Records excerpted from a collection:
===============

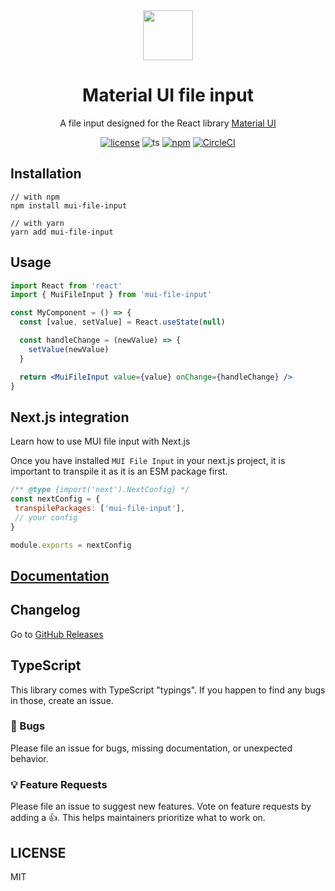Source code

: <div align="center">
  <img src="https://viclafouch.github.io/mui-file-input/img/logo.svg" width="80" />

<h1>Material UI file input</h1>
  <p>A file input designed for the React library <a href="https://material-ui.com/">Material UI</a></p>
</div>
</div>
<div align="center">

[![license](https://img.shields.io/badge/license-MIT-blue.svg)](https://github.com/viclafouch/mui-file-input/blob/main/LICENSE)
![ts](https://badgen.net/badge/Built%20With/TypeScript/blue)
[![npm](https://img.shields.io/npm/v/mui-file-input)](https://www.npmjs.com/package/mui-file-input)
[![CircleCI](https://circleci.com/gh/viclafouch/mui-file-input/tree/main.svg?style=svg)](https://circleci.com/gh/viclafouch/mui-file-input/tree/main)
</div>

## Installation

```
// with npm
npm install mui-file-input

// with yarn
yarn add mui-file-input
```

## Usage

```jsx
import React from 'react'
import { MuiFileInput } from 'mui-file-input'

const MyComponent = () => {
  const [value, setValue] = React.useState(null)

  const handleChange = (newValue) => {
    setValue(newValue)
  }

  return <MuiFileInput value={value} onChange={handleChange} />
}
```

## Next.js integration

Learn how to use MUI file input with Next.js

Once you have installed `MUI File Input` in your next.js project, it is important to transpile it as it is an ESM package first.

```js
/** @type {import('next').NextConfig} */
const nextConfig = {
 transpilePackages: ['mui-file-input'],
 // your config
}

module.exports = nextConfig
```

## [Documentation](https://viclafouch.github.io/mui-file-input/)

## Changelog

Go to [GitHub Releases](https://github.com/viclafouch/mui-file-input/releases)

## TypeScript

This library comes with TypeScript "typings". If you happen to find any bugs in those, create an issue.

### 🐛 Bugs

Please file an issue for bugs, missing documentation, or unexpected behavior.

### 💡 Feature Requests

Please file an issue to suggest new features. Vote on feature requests by adding
a 👍. This helps maintainers prioritize what to work on.

## LICENSE

MIT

===============

• YOUR GOAL: Your reply should be the entries copied exactly, with all images omitted.

• RESULT FOR THIS EXERCISE:
Source code

: <div align="center">
  <img src="https://viclafouch.github.io/mui-file-input/img/logo.svg" width="80" />

<h1>Material UI file input</h1>
  <p>A file input designed for the React library <a href="https://material-ui.com/">Material UI</a></p>
</div>
</div>
<div align="center">

[![license](https://img.shields.io/badge/license-MIT-blue.svg)](https://github.com/viclafouch/mui-file-input/blob/main/LICENSE)
![ts](https://badgen.net/badge/Built%20With/TypeScript/blue)
[![npm](https://img.shields.io/npm/v/mui-file-input)](https://www.npmjs.com/package/mui-file-input)
[![CircleCI](https://circleci.com/gh/viclafouch/mui-file-input/tree/main.svg?style=svg)](https://circleci.com/gh/viclafouch/mui-file-input/tree/main)
</div>

## Installation

```
// with npm
npm install mui-file-input

// with yarn
yarn add mui-file-input
```

## Usage

```jsx
import React from 'react'
import { MuiFileInput } from 'mui-file-input'

const MyComponent = () => {
  const [value, setValue] = React.useState(null)

  const handleChange = (newValue) => {
    setValue(newValue)
  }

  return <MuiFileInput value={value} onChange={handleChange} />
}
```

## Next.js integration

Learn how to use MUI file input with Next.js

Once you have installed `MUI File Input` in your next.js project, it is important to transpile it as it is an ESM package first.

```js
/** @type {import('next').NextConfig} */
const nextConfig = {
 transpilePackages: ['mui-file-input'],
 // your config
}

module.exports = nextConfig
```

## [Documentation](https://viclafouch.github.io/mui-file-input/)

## Changelog

Go to [GitHub Releases](https://github.com/viclafouch/mui-file-input/releases)

## TypeScript

This library comes with TypeScript "typings". If you happen to find any bugs in those, create an issue.

### 🐛 Bugs

Please file an issue for bugs, missing documentation, or unexpected behavior.

### 💡 Feature Requests

Please file an issue to suggest new features. Vote on feature requests by adding
a 👍. This helps maintainers prioritize what to work on.

## LICENSE

MIT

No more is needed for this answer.